Sure, I do contracting work for the military.
There are hundreds of millions of secrets kept every day with hundreds of thousands of people keeping their mouths shut.
Leaking is exceedingly rare.
You have not provided any evidence or examples, just a “trust me”, which is essentially worthless. Also, there is a difference between a secret and a conspiracy. Secrets can survive for a long time, whereas history suggests that conspiracies rarely, if ever, succeed long term.
Well, you know that the military has a lot of secret stuff you know nothing about right? Let’s use Area 51 as an example.
Leaks like Snowden or Manning are a drop in the bucket compared to the total amount of secrets that were not leaked.
As far as examples of successfully kept secrets, I can’t give those, because I’m in on it.
All a conspiracy is, is a group of people keeping a secret.
As far as conspiracies not being successful long term, history tells us no such thing. Conspiracies with tons of people are successfully kept every single day, only to be discovered decades later when something is declassified for example.
You can never prove if a conspiracy to keep a secret is not successful if you never knew it existed.
Oh absolutely.
My point was strictly the assumption that many people can’t keep secrets.
Depending on ideology, reprisals, or personal ethics (good and bad), secrets can be kept by a startlingly large group of people.
I’ve seen estimates as high as 10% of the population of east Germany were spying on their neighbors.

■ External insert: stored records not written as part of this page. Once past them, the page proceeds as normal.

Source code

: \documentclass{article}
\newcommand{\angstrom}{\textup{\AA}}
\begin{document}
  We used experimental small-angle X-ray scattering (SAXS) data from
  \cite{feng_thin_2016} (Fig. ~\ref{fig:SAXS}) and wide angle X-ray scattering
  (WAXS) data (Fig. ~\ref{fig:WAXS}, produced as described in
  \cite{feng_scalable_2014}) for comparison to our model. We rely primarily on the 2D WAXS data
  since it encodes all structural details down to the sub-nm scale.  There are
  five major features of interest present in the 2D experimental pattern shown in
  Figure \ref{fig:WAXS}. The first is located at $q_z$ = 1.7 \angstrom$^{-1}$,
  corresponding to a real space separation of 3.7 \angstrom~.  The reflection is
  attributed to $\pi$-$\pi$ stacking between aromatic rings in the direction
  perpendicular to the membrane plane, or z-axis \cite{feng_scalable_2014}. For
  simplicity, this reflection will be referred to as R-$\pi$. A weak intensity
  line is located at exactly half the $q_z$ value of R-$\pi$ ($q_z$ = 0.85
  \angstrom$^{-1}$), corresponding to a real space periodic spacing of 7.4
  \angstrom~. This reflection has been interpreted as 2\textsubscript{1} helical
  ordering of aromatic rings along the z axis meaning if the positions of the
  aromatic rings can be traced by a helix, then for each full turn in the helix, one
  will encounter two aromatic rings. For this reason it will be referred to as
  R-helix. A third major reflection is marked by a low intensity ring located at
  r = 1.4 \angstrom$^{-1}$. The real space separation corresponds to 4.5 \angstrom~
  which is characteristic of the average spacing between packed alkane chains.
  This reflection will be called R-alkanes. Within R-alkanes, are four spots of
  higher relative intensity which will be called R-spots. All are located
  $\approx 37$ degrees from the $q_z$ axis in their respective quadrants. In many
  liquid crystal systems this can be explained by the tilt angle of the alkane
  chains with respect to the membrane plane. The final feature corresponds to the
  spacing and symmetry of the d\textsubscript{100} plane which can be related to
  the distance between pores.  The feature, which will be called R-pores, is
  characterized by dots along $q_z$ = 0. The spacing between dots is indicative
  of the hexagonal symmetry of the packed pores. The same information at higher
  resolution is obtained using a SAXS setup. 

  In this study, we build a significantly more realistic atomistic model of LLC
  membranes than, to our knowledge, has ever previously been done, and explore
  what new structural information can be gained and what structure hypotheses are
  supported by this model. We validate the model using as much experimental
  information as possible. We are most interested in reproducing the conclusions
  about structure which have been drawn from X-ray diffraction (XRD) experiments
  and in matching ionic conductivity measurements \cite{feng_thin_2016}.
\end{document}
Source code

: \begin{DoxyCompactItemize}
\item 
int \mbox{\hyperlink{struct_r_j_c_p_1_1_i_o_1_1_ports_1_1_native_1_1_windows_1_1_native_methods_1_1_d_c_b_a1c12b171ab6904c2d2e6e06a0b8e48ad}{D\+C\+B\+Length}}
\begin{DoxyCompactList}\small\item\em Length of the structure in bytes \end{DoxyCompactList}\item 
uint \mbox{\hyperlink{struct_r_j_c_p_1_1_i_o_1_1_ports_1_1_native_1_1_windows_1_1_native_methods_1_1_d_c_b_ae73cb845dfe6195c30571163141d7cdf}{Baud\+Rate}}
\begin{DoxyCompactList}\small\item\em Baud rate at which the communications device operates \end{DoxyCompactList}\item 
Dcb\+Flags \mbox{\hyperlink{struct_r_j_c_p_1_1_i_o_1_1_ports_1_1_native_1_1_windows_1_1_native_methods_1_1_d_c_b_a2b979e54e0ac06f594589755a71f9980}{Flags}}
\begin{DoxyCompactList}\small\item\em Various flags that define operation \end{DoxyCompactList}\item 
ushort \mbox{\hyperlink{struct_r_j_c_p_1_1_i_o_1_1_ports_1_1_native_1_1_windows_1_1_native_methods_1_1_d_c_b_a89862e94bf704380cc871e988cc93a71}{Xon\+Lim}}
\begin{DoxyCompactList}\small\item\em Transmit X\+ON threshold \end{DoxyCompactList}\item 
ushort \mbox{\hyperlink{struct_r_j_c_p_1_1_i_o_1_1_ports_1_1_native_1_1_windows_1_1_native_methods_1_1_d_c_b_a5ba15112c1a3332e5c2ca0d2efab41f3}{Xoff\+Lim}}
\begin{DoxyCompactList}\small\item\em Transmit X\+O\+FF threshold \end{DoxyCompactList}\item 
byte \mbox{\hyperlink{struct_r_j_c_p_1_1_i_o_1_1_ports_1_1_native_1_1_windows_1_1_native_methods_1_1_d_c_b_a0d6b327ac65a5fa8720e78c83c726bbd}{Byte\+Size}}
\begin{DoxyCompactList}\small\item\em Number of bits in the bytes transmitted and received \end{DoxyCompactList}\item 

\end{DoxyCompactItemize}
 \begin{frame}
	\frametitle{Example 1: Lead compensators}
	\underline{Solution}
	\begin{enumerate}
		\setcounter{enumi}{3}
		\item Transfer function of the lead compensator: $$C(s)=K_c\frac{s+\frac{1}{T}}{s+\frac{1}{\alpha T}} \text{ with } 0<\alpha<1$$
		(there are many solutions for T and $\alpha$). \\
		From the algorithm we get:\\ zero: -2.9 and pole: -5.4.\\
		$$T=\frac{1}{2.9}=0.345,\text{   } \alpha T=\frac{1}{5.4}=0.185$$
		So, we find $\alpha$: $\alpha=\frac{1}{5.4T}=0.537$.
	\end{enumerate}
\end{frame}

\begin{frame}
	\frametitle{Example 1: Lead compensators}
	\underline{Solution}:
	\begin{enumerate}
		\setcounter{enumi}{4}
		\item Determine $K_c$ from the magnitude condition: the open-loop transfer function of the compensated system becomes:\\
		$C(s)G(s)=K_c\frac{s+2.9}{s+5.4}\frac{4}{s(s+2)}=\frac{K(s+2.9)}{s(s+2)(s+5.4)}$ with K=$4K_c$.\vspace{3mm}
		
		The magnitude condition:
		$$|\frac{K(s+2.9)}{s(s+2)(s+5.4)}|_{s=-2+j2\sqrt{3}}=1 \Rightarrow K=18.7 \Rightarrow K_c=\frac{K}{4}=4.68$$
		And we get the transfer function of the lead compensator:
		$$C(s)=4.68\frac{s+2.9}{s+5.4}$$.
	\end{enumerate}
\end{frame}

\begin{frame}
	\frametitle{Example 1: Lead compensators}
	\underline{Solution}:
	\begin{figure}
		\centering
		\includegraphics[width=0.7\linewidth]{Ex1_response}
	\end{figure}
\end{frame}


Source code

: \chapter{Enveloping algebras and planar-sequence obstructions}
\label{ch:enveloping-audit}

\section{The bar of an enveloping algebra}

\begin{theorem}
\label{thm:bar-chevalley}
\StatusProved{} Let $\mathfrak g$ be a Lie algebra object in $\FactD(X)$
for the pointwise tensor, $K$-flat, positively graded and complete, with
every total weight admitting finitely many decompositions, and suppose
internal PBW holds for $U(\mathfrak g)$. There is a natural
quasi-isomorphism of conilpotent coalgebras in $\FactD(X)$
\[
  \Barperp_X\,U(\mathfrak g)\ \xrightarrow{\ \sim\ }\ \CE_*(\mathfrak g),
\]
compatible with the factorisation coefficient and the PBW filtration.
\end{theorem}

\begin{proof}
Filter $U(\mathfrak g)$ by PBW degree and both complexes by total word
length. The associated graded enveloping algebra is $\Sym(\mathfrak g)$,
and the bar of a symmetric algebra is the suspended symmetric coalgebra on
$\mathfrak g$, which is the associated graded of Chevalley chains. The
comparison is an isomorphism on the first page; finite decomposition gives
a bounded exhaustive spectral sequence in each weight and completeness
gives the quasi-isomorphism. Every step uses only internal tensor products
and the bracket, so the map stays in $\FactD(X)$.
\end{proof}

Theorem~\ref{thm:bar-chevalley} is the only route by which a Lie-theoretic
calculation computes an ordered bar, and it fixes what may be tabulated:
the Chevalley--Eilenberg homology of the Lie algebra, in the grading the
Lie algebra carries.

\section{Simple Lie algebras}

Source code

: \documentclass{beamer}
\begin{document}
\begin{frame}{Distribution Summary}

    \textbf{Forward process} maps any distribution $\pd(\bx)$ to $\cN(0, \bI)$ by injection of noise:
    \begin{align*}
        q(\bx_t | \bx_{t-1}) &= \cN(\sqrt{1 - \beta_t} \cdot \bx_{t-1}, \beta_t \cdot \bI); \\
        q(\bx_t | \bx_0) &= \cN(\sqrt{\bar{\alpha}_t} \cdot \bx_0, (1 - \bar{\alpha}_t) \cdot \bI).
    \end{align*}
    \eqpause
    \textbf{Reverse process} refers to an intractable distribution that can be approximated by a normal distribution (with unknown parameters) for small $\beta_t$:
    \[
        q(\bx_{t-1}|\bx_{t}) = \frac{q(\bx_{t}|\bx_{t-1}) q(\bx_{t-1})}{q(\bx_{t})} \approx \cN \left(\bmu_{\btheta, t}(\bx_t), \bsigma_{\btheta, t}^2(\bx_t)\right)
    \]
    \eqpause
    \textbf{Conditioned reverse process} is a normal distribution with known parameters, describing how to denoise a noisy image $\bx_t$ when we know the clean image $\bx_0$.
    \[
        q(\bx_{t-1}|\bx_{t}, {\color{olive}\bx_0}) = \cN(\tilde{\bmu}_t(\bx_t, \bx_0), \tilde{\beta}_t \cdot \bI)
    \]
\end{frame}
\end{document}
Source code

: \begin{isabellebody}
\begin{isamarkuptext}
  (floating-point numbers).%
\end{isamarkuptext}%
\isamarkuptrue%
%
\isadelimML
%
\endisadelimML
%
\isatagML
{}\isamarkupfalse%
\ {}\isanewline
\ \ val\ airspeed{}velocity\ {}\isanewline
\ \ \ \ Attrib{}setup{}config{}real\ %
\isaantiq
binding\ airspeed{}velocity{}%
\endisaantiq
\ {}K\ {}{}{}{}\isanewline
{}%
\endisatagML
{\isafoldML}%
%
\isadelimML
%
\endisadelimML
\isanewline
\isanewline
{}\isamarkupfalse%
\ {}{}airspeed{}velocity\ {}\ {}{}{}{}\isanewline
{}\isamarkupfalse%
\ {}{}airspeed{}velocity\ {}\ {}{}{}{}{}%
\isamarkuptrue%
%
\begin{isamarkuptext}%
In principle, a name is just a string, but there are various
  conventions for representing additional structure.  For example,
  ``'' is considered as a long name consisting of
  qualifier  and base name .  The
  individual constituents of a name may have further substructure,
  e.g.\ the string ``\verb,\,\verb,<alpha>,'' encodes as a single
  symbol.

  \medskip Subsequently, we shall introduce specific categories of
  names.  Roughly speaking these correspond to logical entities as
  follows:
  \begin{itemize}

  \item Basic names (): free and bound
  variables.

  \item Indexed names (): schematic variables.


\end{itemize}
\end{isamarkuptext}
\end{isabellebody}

I agree. Humans like sharing things, even if they shouldn't. We're bad at keeping secrets. I was just making the point that your claim of leaks in the military isn't necessarily comparable to a leak about a company. You do have a point about the large numbers of service members - that would raise the chances of something happening.
They are indeed different. But if they were compromised, it doesn't mean that all employees there know. It would probably be a handful of engineers only. Maybe one day one of them will make a blog post with all the details, however, there are more incentives to keep their mouths shut than otherwise. If they come publicly about this, they will get a lot of unwanted exposure (which most people don't like), they will certainly lose their jobs, they will have to talk about that in every job interview they do, they will likely get sued due to NDA breaches, etc which will actually prevent them from being hireable in many places (specially security firms). So, it's much easier for these people, if they morally object this, to just quit, find another job and move on. They'll likely tell their friends and family not to use lastpass, but that will only travel so far.